Pumpkins on the stakes of an iron fence light up this street in Cobble Hill, Brooklyn every Halloween. They're left up to deteriorate over time.
When Jane Greengold moved into her former home in Brooklyn, N.Y., 15 years ago, she took notice of the threatening spikes of rusty iron that made up her unusually tall fence. Perfect for impaling heads, she thought. Well, carved pumpkin heads, that is.
“It was inspired so totally by the fence — it seemed to invite impalement,” Greengold said. “It worked beautifully with pumpkins.”
And so a tradition began in 1998. Though Greengold no longer lives in the home, the 67-year-old has placed 80 to 100 individually carved jack-o-lanterns on the stakes of that same fence every Halloween since. There they remain for weeks after, decaying into ghoulish caricatures of their former selves.
Some pumpkins turn mushy, especially in rainy weather.

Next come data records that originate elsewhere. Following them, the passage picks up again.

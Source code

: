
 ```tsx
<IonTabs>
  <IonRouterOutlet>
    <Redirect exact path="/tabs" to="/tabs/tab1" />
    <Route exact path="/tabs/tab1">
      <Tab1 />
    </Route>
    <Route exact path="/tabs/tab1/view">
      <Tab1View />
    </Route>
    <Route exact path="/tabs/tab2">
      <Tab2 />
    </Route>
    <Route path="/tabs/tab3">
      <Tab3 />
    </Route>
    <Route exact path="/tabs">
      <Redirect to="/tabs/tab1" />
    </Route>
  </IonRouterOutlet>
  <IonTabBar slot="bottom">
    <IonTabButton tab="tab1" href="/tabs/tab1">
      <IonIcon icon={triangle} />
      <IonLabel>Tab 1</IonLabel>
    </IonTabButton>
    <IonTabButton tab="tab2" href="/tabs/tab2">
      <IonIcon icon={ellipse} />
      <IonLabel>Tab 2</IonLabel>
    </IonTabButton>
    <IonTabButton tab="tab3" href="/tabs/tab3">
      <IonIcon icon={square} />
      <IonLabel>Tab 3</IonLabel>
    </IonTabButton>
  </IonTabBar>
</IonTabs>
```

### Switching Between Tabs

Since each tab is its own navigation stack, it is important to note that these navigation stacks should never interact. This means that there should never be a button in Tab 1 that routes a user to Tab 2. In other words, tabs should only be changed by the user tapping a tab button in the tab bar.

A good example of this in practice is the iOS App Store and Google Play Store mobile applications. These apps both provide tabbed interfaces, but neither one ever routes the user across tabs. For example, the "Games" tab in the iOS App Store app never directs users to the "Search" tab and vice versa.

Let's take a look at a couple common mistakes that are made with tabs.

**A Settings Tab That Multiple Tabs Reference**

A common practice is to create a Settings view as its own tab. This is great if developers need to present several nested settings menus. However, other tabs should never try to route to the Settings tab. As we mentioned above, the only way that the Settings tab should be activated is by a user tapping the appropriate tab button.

Others harden and become smaller, resembling shrunken heads.
“It’s like watching a picture of Dorian Gray in its stages,” she said. “Part of the pleasure is watching them rot into frightening, gnarly figures.”
The installation has been a big hit in the neighborhood, which Greengold describes as “an epicenter of trick-or-treating.” Last year around 800 children stopped by to marvel at the lit-up spectacle.
But a great deal of work goes into the pumpkins before they ever make it to the stakes. Pumpkin carving the old-fashioned way is already messy work, but because she can’t cut holes through their tops, she has to remove the pumpkins' guts through their cut-out facial features.
Jane Greengold likes to take her time with the pumpkins she carves, giving them smaller, spooky features. They are lit up on Halloween night with electric lights.
Friends and family have always helped her out, but this year she’s also calling on the community for some assistance by inviting neighbors to bring their pumpkins on Halloween afternoon to fill out the remaining 174 stakes in the fence (there are a total of 274).
John “Chip” Gray, who now owns the house, is also instrumental to the pumpkin impaling, as he's remained supportive of keeping the tradition alive.
“He would tell you that he carves more pumpkins than I do,” Greengold laughed.
The pumpkins are put out on Halloween afternoon. Greengold couldn't continue this tradition at her new home because her fence is too short.
It’s a good thing she has the help — the New York City native spends most of her time as a practicing lawyer at the New York Legal Assistance Group. She devotes one day each week to her public art projects.
“The wonderful thing for me is how incredibly enthusiastic people are,” she said. “It takes a long time, but when people are so filled with enthusiasm, it drives you to do the work.”